First printed in the Morning Chronicle, July 13, 1820. The Burney family began to be famous with Dr. Charles Burney (1726-1814), the musician, the author of the History of Music, and the friend of Dr. Johnson and Sir Joshua Reynolds. Among his children were the Rev. Charles Burney (1757-1817), the classical scholar and owner of the Burney Library, now in the British Museum; Rear-Admiral James Burney (1750-1821), who sailed with Cook, wrote the Chronological History of the Discoveries in the South Sea or Pacific Ocean, and became a friend of Lamb; Frances Burney, afterwards Madame d'Arblay (1752-1840), the novelist, author of Evelina, Camilla and Cecilia; and Sarah Harriet Burney (1770?-1844), a daughter of Dr. Burney's second wife, also a novelist, and the author, among other stories, of Geraldine Fauconberg. "Country Neighbours; or, The Secret," the tale that inspired Lamb's sonnet, formed Vols. II. and III. of Sarah Burney's Tales of Fancy. Blanch is the heroine.
The good old man in Madame d'Arblay's Camilla is Sir Hugh Tyrold, who adopted the heroine.
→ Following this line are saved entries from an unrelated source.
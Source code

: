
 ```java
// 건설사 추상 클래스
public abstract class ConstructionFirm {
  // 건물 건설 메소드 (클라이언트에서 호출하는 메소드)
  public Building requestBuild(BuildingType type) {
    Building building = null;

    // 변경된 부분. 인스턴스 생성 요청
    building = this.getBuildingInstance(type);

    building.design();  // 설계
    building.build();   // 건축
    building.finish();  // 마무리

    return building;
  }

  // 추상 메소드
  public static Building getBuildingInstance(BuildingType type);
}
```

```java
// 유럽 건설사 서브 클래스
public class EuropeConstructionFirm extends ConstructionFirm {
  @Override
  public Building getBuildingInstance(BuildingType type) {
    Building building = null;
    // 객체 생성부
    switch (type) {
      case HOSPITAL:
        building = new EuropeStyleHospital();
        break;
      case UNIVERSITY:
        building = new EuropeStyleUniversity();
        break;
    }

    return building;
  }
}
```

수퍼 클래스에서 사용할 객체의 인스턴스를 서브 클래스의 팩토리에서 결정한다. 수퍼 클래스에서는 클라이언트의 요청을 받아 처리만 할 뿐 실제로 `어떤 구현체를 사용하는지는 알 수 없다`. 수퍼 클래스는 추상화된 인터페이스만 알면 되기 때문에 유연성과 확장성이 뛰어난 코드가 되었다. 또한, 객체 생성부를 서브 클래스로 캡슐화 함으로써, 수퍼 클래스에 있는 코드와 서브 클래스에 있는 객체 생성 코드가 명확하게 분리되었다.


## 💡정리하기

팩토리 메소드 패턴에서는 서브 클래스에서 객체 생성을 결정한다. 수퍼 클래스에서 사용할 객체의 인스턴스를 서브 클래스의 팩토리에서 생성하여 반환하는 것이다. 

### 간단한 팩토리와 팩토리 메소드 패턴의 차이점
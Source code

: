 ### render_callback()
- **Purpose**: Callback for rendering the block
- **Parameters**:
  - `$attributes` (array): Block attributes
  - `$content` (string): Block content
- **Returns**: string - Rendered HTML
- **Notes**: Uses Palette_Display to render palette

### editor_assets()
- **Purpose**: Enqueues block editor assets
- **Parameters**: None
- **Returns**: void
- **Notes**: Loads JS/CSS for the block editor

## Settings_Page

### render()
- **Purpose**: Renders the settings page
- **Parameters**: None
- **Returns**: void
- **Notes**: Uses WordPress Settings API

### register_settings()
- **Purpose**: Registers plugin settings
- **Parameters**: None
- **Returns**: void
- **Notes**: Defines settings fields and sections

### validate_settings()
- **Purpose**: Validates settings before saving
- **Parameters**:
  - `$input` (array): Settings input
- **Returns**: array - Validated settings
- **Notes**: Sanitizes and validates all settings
Page 91. To my Friend The Indicator.
Printed in The Indicator, September 27, 1820, signed ****, preceded by these words by Leigh Hunt, the editor:—
Every pleasure we could experience in a friend's approbation, we have felt in receiving the following verses. They are from a writer, who of all other men, knows how to extricate a common thing from commonness, and to give it an underlook of pleasant consciousness and wisdom. …The receipt of these verses has set us upon thinking of the good-natured countenance, which men of genius, in all ages, have for the most part shewn to contemporary writers.